SUPPLIED MATERIAL Start Marker

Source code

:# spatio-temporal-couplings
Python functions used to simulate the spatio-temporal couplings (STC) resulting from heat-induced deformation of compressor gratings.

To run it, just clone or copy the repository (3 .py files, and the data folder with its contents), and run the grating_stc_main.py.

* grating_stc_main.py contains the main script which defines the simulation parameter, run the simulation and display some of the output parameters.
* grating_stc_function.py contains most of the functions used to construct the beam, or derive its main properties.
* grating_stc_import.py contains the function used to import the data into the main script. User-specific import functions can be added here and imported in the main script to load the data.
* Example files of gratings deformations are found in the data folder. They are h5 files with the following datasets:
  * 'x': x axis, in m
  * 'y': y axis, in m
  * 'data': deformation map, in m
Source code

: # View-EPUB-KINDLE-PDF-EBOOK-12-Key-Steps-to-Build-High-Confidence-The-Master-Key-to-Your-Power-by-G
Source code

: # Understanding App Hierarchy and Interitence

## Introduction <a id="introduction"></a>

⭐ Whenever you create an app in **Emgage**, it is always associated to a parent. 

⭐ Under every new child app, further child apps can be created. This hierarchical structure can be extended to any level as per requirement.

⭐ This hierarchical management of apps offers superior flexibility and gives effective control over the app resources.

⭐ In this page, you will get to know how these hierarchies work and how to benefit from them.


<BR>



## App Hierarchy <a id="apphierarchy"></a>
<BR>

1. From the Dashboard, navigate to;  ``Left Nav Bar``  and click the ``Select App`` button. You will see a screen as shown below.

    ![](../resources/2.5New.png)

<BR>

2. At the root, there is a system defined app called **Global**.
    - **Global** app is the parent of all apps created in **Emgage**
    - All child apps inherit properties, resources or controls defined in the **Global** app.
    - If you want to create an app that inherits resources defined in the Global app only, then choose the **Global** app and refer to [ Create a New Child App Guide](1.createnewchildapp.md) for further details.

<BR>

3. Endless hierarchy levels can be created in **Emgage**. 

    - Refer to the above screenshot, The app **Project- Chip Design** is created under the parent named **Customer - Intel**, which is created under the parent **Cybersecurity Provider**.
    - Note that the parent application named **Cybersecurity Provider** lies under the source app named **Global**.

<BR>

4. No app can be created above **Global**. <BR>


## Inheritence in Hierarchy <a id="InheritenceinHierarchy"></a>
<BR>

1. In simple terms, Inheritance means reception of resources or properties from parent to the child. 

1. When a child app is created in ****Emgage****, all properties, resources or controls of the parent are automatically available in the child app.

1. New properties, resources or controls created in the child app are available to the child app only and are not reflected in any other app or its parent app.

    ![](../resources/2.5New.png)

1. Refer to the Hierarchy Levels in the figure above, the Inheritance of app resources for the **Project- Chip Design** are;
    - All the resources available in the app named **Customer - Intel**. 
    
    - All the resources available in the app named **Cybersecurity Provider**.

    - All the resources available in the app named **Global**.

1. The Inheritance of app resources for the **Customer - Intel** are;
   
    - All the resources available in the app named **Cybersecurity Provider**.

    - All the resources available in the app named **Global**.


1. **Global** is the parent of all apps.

SUPPLIED MATERIAL End Marker

TASK OBJECTIVE —
The required answer is a single number: the count of lines in the entries that hold the string "with".

EXERCISE RESPONSE —
2